ACTIVITY → Count the lines below that contain the word "import", and give only that number.
· · · · ·
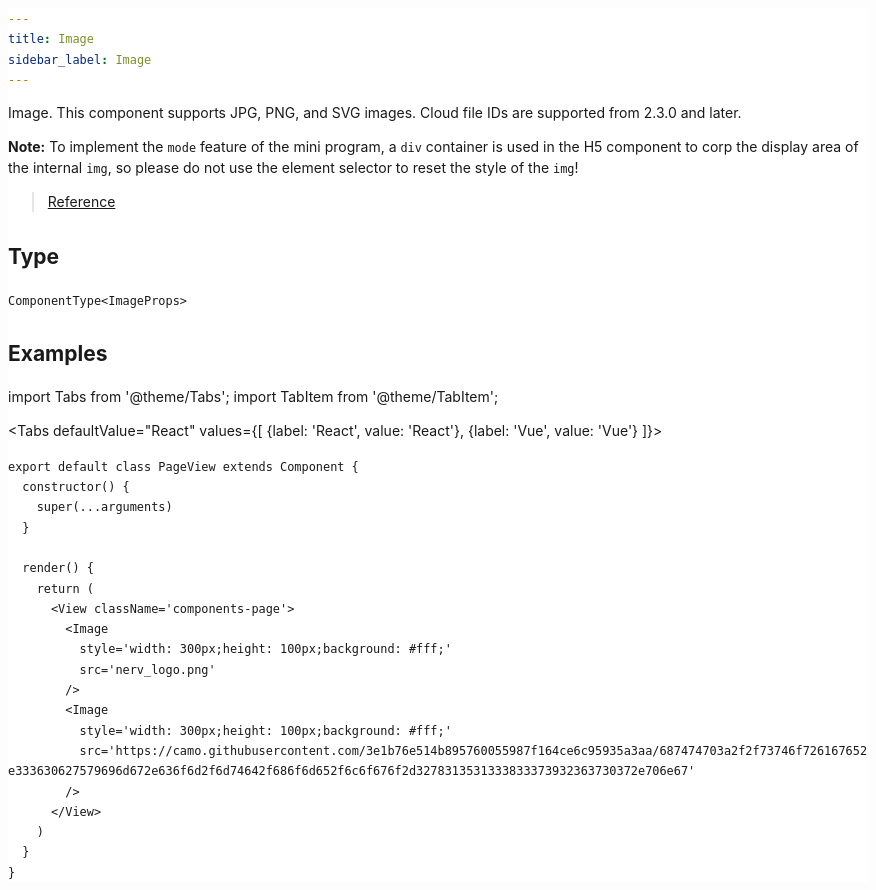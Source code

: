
 ```yaml
---
title: Image
sidebar_label: Image
---
```


Image. This component supports JPG, PNG, and SVG images. Cloud file IDs are supported from 2.3.0 and later.

**Note:** To implement the `mode` feature of the mini program, a `div` container is used in the H5 component to corp the display area of the internal `img`, so please do not use the element selector to reset the style of the `img`! 

> [Reference](https://developers.weixin.qq.com/miniprogram/en/dev/component/image.html)

## Type

```tsx
ComponentType<ImageProps>
```

## Examples

import Tabs from '@theme/Tabs';
import TabItem from '@theme/TabItem';

<Tabs
  defaultValue="React"
  values={[
    {label: 'React', value: 'React'},
    {label: 'Vue', value: 'Vue'}
  ]}>
<TabItem value="React">

```tsx
export default class PageView extends Component {
  constructor() {
    super(...arguments)
  }

  render() {
    return (
      <View className='components-page'>
        <Image
          style='width: 300px;height: 100px;background: #fff;'
          src='nerv_logo.png'
        />
        <Image
          style='width: 300px;height: 100px;background: #fff;'
          src='https://camo.githubusercontent.com/3e1b76e514b895760055987f164ce6c95935a3aa/687474703a2f2f73746f726167652e333630627579696d672e636f6d2f6d74642f686f6d652f6c6f676f2d3278313531333833373932363730372e706e67'
        />
      </View>
    )
  }
}
```
</TabItem>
· · · · ·
ANSWER FOR THIS EXERCISE → 2